Die Direktive untergräbt teilweise ihr eigentliches Anliegen: Einen konkreten Beitrag zum Klimaschutz wird der Vorschlag nur dann leisten können, wenn es beim Autokauf zu einem deutlichen Lenkungseffekt kommt. Eine Steuer, die nicht bei der Anschaffung gilt und zudem Käufer von verbrauchsarmen Autos nicht deutlich bevorzugt, leistet weder einen Beitrag zum Klimaschutz, noch wird sie der europäische Automobilindustrie einen ernsthaften Innovationsanreiz geben. Sie wird zur reinen Dekoration und – hoffentlich wie absehbar – von den europäischen Finanzministern abgeändert. Die einmaligen Zulassungsgebühren, die für einige EU-Länder eine regelrechte Finanzquelle sind, sollten auf jeden Fall beibehalten werden.

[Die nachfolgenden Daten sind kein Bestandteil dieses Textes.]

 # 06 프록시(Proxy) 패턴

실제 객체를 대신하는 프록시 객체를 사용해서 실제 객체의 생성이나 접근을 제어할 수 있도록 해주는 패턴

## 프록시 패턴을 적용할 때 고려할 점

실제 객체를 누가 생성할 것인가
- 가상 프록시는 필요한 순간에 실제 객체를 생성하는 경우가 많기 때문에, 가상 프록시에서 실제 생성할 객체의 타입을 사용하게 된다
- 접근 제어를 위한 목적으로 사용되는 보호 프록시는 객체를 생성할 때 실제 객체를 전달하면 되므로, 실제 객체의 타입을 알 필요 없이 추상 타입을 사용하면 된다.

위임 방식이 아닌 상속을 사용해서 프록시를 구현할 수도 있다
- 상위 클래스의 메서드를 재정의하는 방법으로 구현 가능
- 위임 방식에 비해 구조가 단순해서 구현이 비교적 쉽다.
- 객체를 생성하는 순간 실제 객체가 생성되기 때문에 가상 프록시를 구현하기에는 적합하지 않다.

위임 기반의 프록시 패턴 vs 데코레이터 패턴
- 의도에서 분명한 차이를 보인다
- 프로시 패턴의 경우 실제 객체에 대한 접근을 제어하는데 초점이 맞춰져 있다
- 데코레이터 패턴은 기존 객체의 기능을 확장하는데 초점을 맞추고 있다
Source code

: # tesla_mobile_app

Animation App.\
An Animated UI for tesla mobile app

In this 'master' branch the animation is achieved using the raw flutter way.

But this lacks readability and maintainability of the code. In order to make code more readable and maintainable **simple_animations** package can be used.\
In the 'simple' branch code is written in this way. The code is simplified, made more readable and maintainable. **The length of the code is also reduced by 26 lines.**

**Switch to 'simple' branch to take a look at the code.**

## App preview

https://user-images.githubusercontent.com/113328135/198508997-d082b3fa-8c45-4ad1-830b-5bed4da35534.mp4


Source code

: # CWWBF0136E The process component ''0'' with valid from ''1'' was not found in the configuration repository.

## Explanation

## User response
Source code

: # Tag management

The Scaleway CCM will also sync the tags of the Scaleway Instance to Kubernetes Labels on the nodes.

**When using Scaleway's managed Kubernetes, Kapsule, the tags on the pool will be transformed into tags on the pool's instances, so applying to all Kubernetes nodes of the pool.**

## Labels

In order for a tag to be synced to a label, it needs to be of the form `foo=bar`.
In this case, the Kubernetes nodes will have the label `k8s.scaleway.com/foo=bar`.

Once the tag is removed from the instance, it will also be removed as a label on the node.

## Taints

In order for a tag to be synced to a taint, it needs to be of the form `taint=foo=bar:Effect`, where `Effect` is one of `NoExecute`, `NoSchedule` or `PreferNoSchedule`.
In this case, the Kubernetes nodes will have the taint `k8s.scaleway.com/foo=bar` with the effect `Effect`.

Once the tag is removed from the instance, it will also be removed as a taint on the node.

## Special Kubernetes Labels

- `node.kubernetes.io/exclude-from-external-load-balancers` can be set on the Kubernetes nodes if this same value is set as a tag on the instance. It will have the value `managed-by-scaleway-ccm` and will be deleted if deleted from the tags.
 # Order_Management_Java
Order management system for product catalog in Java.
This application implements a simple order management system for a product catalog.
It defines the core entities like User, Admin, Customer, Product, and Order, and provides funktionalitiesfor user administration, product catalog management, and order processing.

Die Reform setzt auch Luxemburg endlich unter Zugzwang. Doch allein die Tatsache, dass die Regierung endlich darauf kommt, die aus den Dreißigerjahren stammende Steuer müsste eigentlich an den Ressourcenverbrauch gekoppelt werden, ist noch kein grandioser Fortschritt. Konkret wird die Debatte erst dann werden, wenn die Regierung die Höhe der Steuer ankündigt und auch durch Expertisen belegen kann, dass sie einen klimapolitischen Effekt hat. Beispiele für geglückte Reformen gibt es in Großbritannien und Dänemark. Beispiele für politische Entscheidungen, die nur einen rein dekorativen Effekt haben, gibt es in Luxemburg zuhauf.